28 de maio de 2007

A Capital do Olhar

De há muitos anos, havia-me habituado a pensar Brasília apenas como uma singular experiência urbana, fruto da teimosia de um presidente sonhador, Juscelino Kubitschek (JK para os brasileiros), somada à genialidade criativa de Oscar Niemeyer, um arquitecto que tinha sabido desenhar, num remoto deserto no centro do país, um museu vivo que causava a admiração do mundo.

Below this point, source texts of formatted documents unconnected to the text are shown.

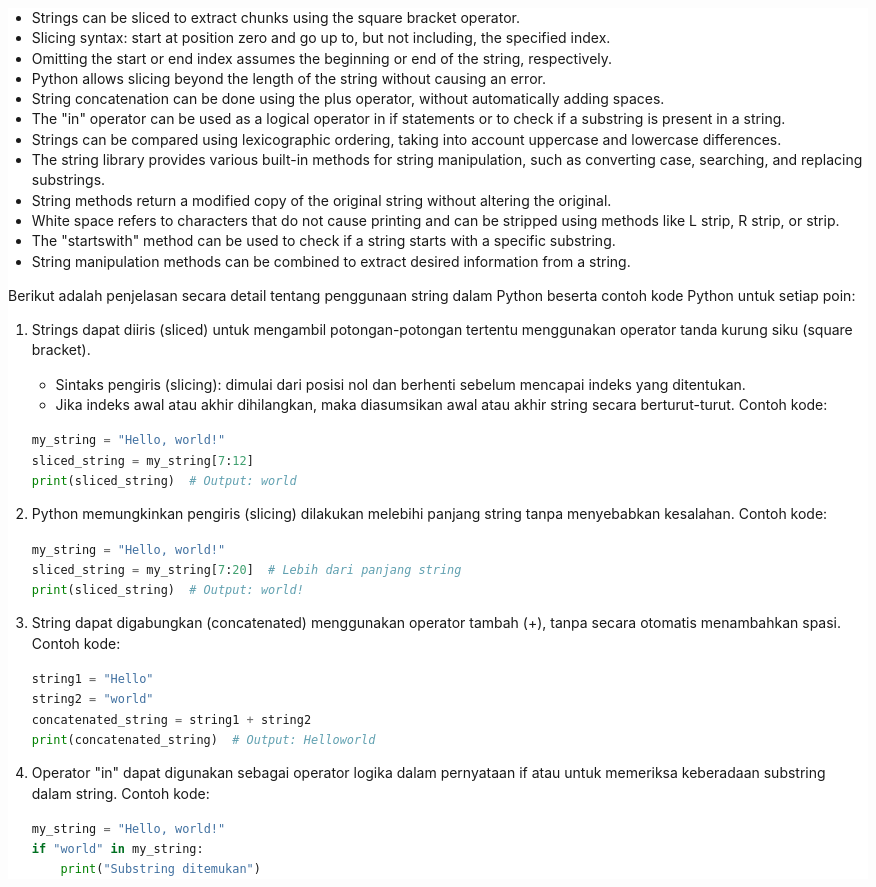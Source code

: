 - Strings can be sliced to extract chunks using the square bracket operator.
- Slicing syntax: start at position zero and go up to, but not including, the specified index.
- Omitting the start or end index assumes the beginning or end of the string, respectively.
- Python allows slicing beyond the length of the string without causing an error.
- String concatenation can be done using the plus operator, without automatically adding spaces.
- The "in" operator can be used as a logical operator in if statements or to check if a substring is present in a string.
- Strings can be compared using lexicographic ordering, taking into account uppercase and lowercase differences.
- The string library provides various built-in methods for string manipulation, such as converting case, searching, and replacing substrings.
- String methods return a modified copy of the original string without altering the original.
- White space refers to characters that do not cause printing and can be stripped using methods like L strip, R strip, or strip.
- The "startswith" method can be used to check if a string starts with a specific substring.
- String manipulation methods can be combined to extract desired information from a string.

Berikut adalah penjelasan secara detail tentang penggunaan string dalam Python beserta contoh kode Python untuk setiap poin:

1. Strings dapat diiris (sliced) untuk mengambil potongan-potongan tertentu menggunakan operator tanda kurung siku (square bracket).
   - Sintaks pengiris (slicing): dimulai dari posisi nol dan berhenti sebelum mencapai indeks yang ditentukan.
   - Jika indeks awal atau akhir dihilangkan, maka diasumsikan awal atau akhir string secara berturut-turut.
   Contoh kode:
   ```python
   my_string = "Hello, world!"
   sliced_string = my_string[7:12]
   print(sliced_string)  # Output: world
   ```

2. Python memungkinkan pengiris (slicing) dilakukan melebihi panjang string tanpa menyebabkan kesalahan.
   Contoh kode:
   ```python
   my_string = "Hello, world!"
   sliced_string = my_string[7:20]  # Lebih dari panjang string
   print(sliced_string)  # Output: world!
   ```

3. String dapat digabungkan (concatenated) menggunakan operator tambah (+), tanpa secara otomatis menambahkan spasi.
   Contoh kode:
   ```python
   string1 = "Hello"
   string2 = "world"
   concatenated_string = string1 + string2
   print(concatenated_string)  # Output: Helloworld
   ```

4. Operator "in" dapat digunakan sebagai operator logika dalam pernyataan if atau untuk memeriksa keberadaan substring dalam string.
   Contoh kode:
   ```python
   my_string = "Hello, world!"
   if "world" in my_string:
       print("Substring ditemukan")
   ```
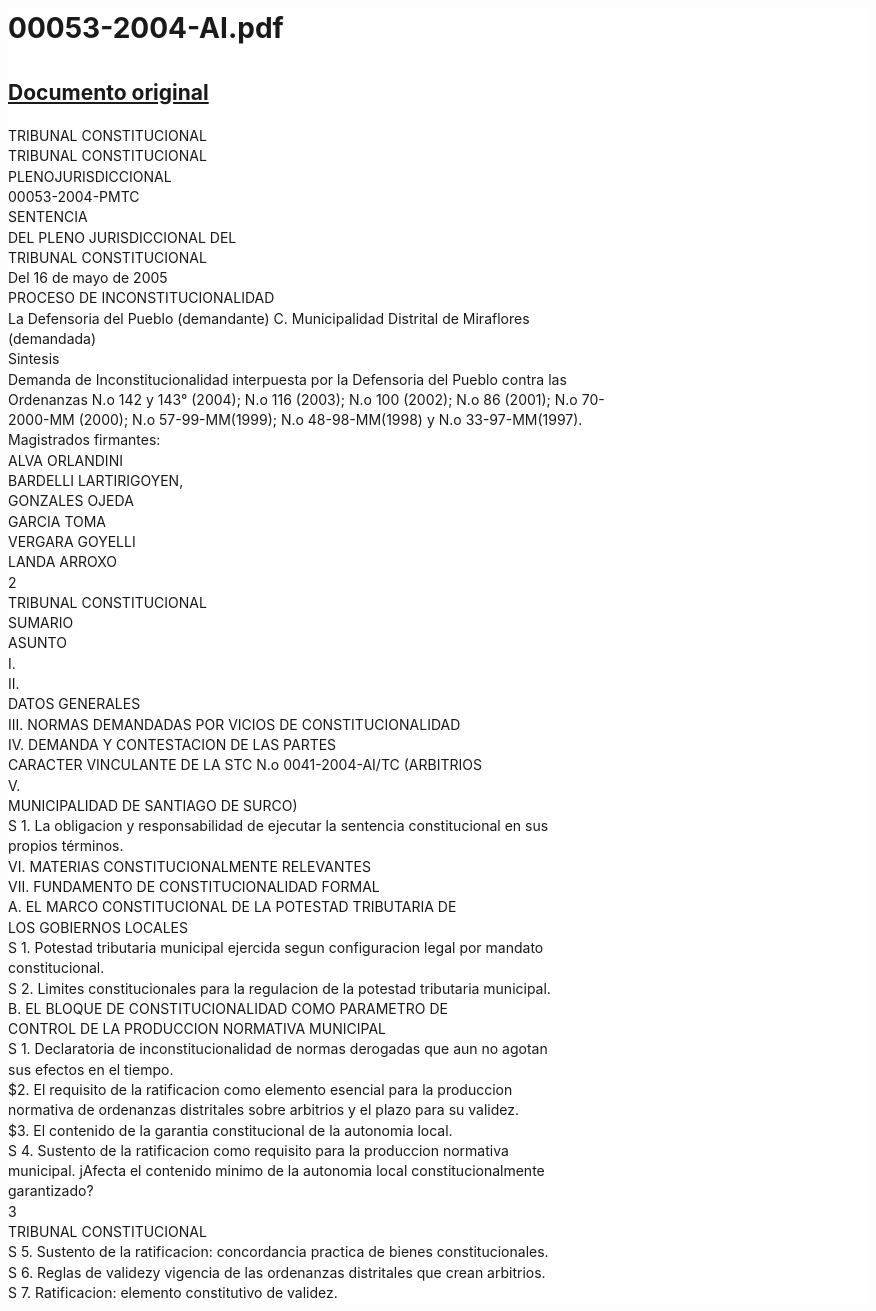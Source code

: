 
00053-2004-AI.pdf
=================
  
[Documento original](https://tc.gob.pe/jurisprudencia/2005/00053-2004-AI.pdf)  
---  
TRIBUNAL CONSTITUCIONAL  
TRIBUNAL CONSTITUCIONAL  
PLENOJURISDICCIONAL  
00053-2004-PMTC  
SENTENCIA  
DEL PLENO JURISDICCIONAL DEL  
TRIBUNAL CONSTITUCIONAL  
Del 16 de mayo de 2005  
PROCESO DE INCONSTITUCIONALIDAD  
La Defensoria del Pueblo (demandante) C. Municipalidad Distrital de Miraflores  
(demandada)  
Sintesis  
Demanda de Inconstitucionalidad interpuesta por la Defensoria del Pueblo contra las  
Ordenanzas N.o 142 y 143° (2004); N.o 116 (2003); N.o 100 (2002); N.o 86 (2001); N.o 70-  
2000-MM (2000); N.o 57-99-MM(1999); N.o 48-98-MM(1998) y N.o 33-97-MM(1997).  
Magistrados firmantes:  
ALVA ORLANDINI  
BARDELLI LARTIRIGOYEN,  
GONZALES OJEDA  
GARCIA TOMA  
VERGARA GOYELLI  
LANDA ARROXO  
2  
TRIBUNAL CONSTITUCIONAL  
SUMARIO  
ASUNTO  
I.  
II.  
DATOS GENERALES  
III. NORMAS DEMANDADAS POR VICIOS DE CONSTITUCIONALIDAD  
IV. DEMANDA Y CONTESTACION DE LAS PARTES  
CARACTER VINCULANTE DE LA STC N.o 0041-2004-AI/TC (ARBITRIOS  
V.  
MUNICIPALIDAD DE SANTIAGO DE SURCO)  
S 1. La obligacion y responsabilidad de ejecutar la sentencia constitucional en sus  
propios términos.  
VI. MATERIAS CONSTITUCIONALMENTE RELEVANTES  
VII. FUNDAMENTO DE CONSTITUCIONALIDAD FORMAL  
A. EL MARCO CONSTITUCIONAL DE LA POTESTAD TRIBUTARIA DE  
LOS GOBIERNOS LOCALES  
S 1. Potestad tributaria municipal ejercida segun configuracion legal por mandato  
constitucional.  
S 2. Limites constitucionales para la regulacion de la potestad tributaria municipal.  
B. EL BLOQUE DE CONSTITUCIONALIDAD COMO PARAMETRO DE  
CONTROL DE LA PRODUCCION NORMATIVA MUNICIPAL  
S 1. Declaratoria de inconstitucionalidad de normas derogadas que aun no agotan  
sus efectos en el tiempo.  
$2. El requisito de la ratificacion como elemento esencial para la produccion  
normativa de ordenanzas distritales sobre arbitrios y el plazo para su validez.  
$3. El contenido de la garantia constitucional de la autonomia local.  
S 4. Sustento de la ratificacion como requisito para la produccion normativa  
municipal. jAfecta el contenido minimo de la autonomia local constitucionalmente  
garantizado?  
3  
TRIBUNAL CONSTITUCIONAL  
S 5. Sustento de la ratificacion: concordancia practica de bienes constitucionales.  
S 6. Reglas de validezy vigencia de las ordenanzas distritales que crean arbitrios.  
S 7. Ratificacion: elemento constitutivo de validez.  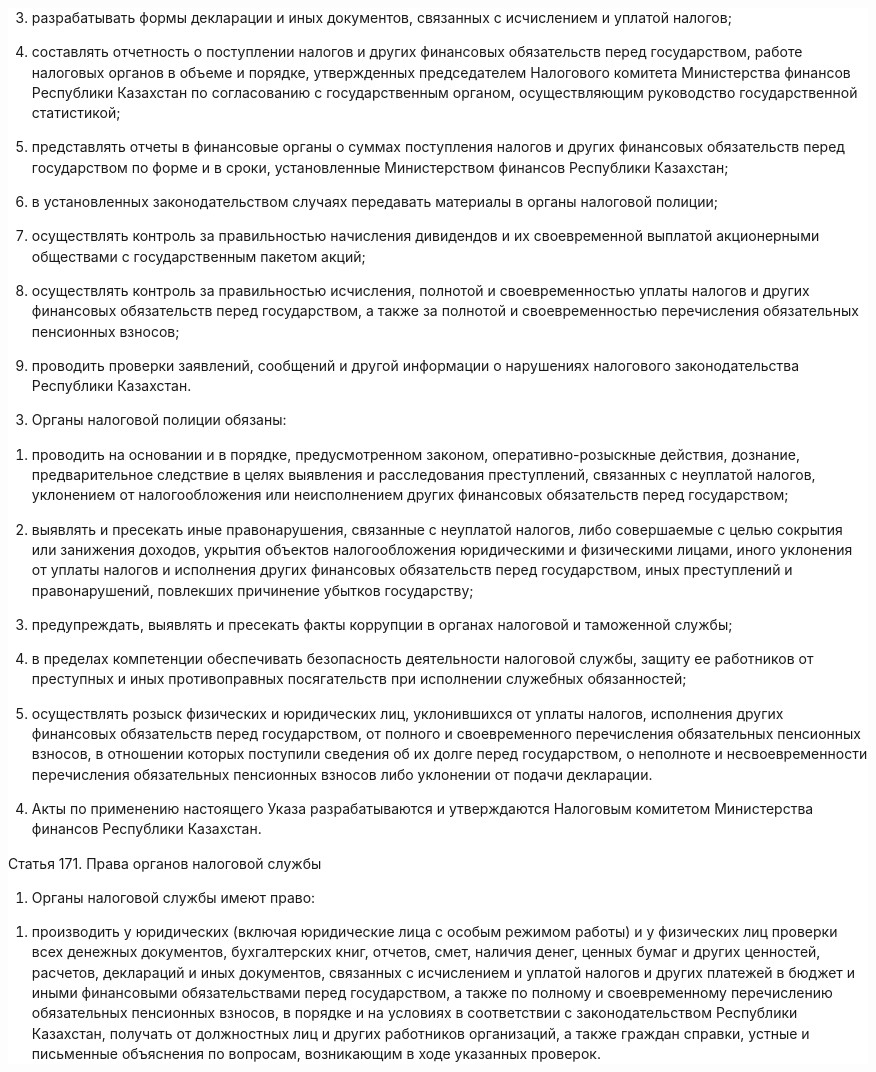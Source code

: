 3) разрабатывать формы декларации и иных документов, связанных с исчислением и уплатой налогов;

4) составлять отчетность о поступлении налогов и других финансовых обязательств перед государством, работе налоговых органов в объеме и порядке, утвержденных председателем Налогового комитета Министерства финансов Республики Казахстан по согласованию с государственным органом, осуществляющим руководство государственной статистикой;

5) представлять отчеты в финансовые органы о суммах поступления налогов и других финансовых обязательств перед государством по форме и в сроки, установленные Министерством финансов Республики Казахстан;

6) в установленных законодательством случаях передавать материалы в органы налоговой полиции;

7) осуществлять контроль за правильностью начисления дивидендов и их своевременной выплатой акционерными обществами с государственным пакетом акций;

8) осуществлять контроль за правильностью исчисления, полнотой и своевременностью уплаты налогов и других финансовых обязательств перед государством, а также за полнотой и своевременностью перечисления обязательных пенсионных взносов;

9) проводить проверки заявлений, сообщений и другой информации о нарушениях налогового законодательства Республики Казахстан.

3. Органы налоговой полиции обязаны:

1) проводить на основании и в порядке, предусмотренном законом, оперативно-розыскные действия, дознание, предварительное следствие в целях выявления и расследования преступлений, связанных с неуплатой налогов, уклонением от налогообложения или неисполнением других финансовых обязательств перед государством;

2) выявлять и пресекать иные правонарушения, связанные с неуплатой налогов, либо совершаемые с целью сокрытия или занижения доходов, укрытия объектов налогообложения юридическими и физическими лицами, иного уклонения от уплаты налогов и исполнения других финансовых обязательств перед государством, иных преступлений и правонарушений, повлекших причинение убытков государству;

3) предупреждать, выявлять и пресекать факты коррупции в органах налоговой и таможенной службы;

4) в пределах компетенции обеспечивать безопасность деятельности налоговой службы, защиту ее работников от преступных и иных противоправных посягательств при исполнении служебных обязанностей;

5) осуществлять розыск физических и юридических лиц, уклонившихся от уплаты налогов, исполнения других финансовых обязательств перед государством, от полного и своевременного перечисления обязательных пенсионных взносов, в отношении которых поступили сведения об их долге перед государством, о неполноте и несвоевременности перечисления обязательных пенсионных взносов либо уклонении от подачи декларации.

4. Акты по применению настоящего Указа разрабатываются и утверждаются Налоговым комитетом Министерства финансов Республики Казахстан.

Статья 171. Права органов налоговой службы

1. Органы налоговой службы имеют право:

1) производить у юридических (включая юридические лица с особым режимом работы) и у физических лиц проверки всех денежных документов, бухгалтерских книг, отчетов, смет, наличия денег, ценных бумаг и других ценностей, расчетов, деклараций и иных документов, связанных с исчислением и уплатой налогов и других платежей в бюджет и иными финансовыми обязательствами перед государством, а также по полному и своевременному перечислению обязательных пенсионных взносов, в порядке и на условиях в соответствии с законодательством Республики Казахстан, получать от должностных лиц и других работников организаций, а также граждан справки, устные и письменные объяснения по вопросам, возникающим в ходе указанных проверок.
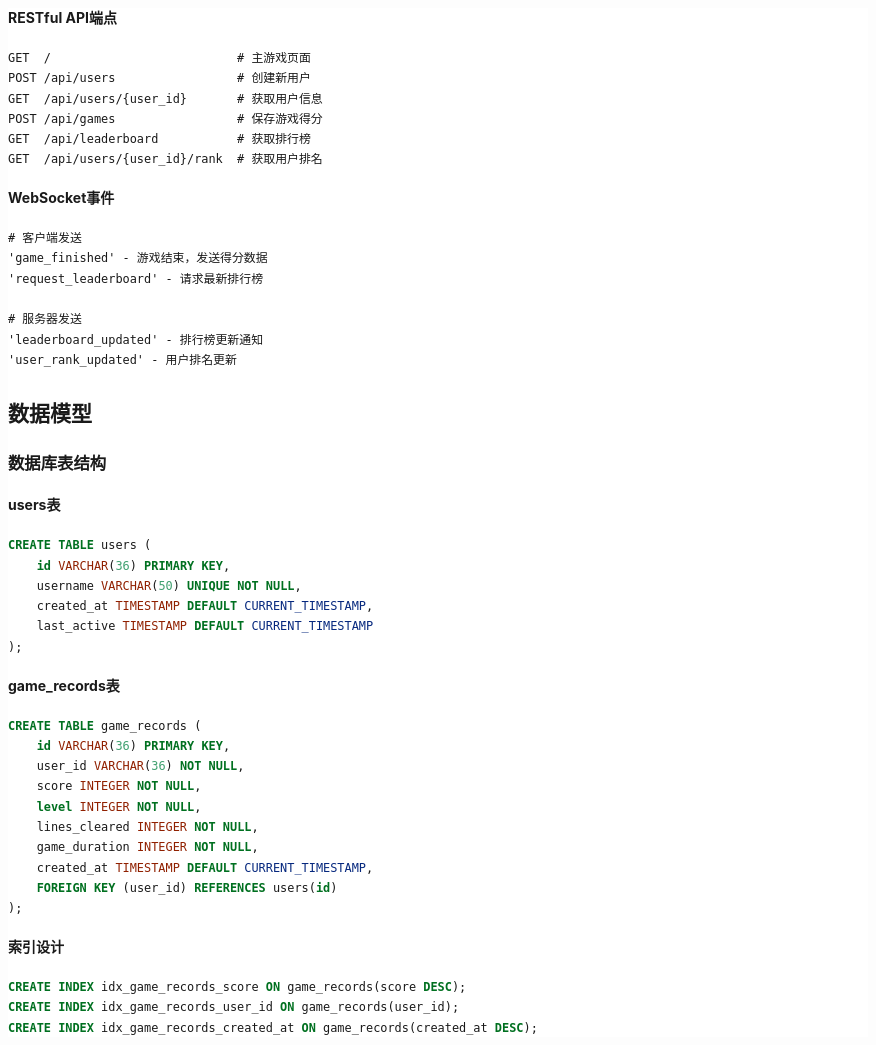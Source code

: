 #### RESTful API端点

```
GET  /                          # 主游戏页面
POST /api/users                 # 创建新用户
GET  /api/users/{user_id}       # 获取用户信息
POST /api/games                 # 保存游戏得分
GET  /api/leaderboard           # 获取排行榜
GET  /api/users/{user_id}/rank  # 获取用户排名
```

#### WebSocket事件

```
# 客户端发送
'game_finished' - 游戏结束，发送得分数据
'request_leaderboard' - 请求最新排行榜

# 服务器发送
'leaderboard_updated' - 排行榜更新通知
'user_rank_updated' - 用户排名更新
```

## 数据模型

### 数据库表结构

#### users表
```sql
CREATE TABLE users (
    id VARCHAR(36) PRIMARY KEY,
    username VARCHAR(50) UNIQUE NOT NULL,
    created_at TIMESTAMP DEFAULT CURRENT_TIMESTAMP,
    last_active TIMESTAMP DEFAULT CURRENT_TIMESTAMP
);
```

#### game_records表
```sql
CREATE TABLE game_records (
    id VARCHAR(36) PRIMARY KEY,
    user_id VARCHAR(36) NOT NULL,
    score INTEGER NOT NULL,
    level INTEGER NOT NULL,
    lines_cleared INTEGER NOT NULL,
    game_duration INTEGER NOT NULL,
    created_at TIMESTAMP DEFAULT CURRENT_TIMESTAMP,
    FOREIGN KEY (user_id) REFERENCES users(id)
);
```

#### 索引设计
```sql
CREATE INDEX idx_game_records_score ON game_records(score DESC);
CREATE INDEX idx_game_records_user_id ON game_records(user_id);
CREATE INDEX idx_game_records_created_at ON game_records(created_at DESC);
```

Essa imagem, algo estática, que eu alimentava da capital brasileira evoluiu muito ao longo do tempo em que a habito, porque tive a oportunidade de colocar nela a paisagem humana que a cidade hoje tem. Aí se conjugam visitantes episódicos, migrantes internos mais ou menos adaptados e uma cada vez maior percentagem de brasilienses de raiz. Por essa complexidade, Brasília não é uma cidade óbvia para um estrangeiro e eu continuo à descoberta da chave de leitura que me permita decifrar os seus contrastes, que se prolongam quase desde a sua própria origem.


Às vezes dou por mim a pensar no que terá sido a aventura de transportar, para uma Brasília ainda pouco apelativa, a administração pública que se habituara ao conforto do Rio de Janeiro – em especial, da célebre qualidade de vida do Rio dos anos 60. Brasília era então, ao que se diz, um estaleiro que parecia eternizar-se, onde pairava um pó vermelho omnipresente, o qual, curiosamente, parece ser o segredo do famoso pôr-do-sol da cidade. Ser forçado a sair da mais bela cidade do mundo, perder Copacabana, as praias e a vida social de então, para vir aterrar nos apartamentos “funcionais” que haviam sido destinados à burocracia, deve ter tido, à época, foros de uma quase violência.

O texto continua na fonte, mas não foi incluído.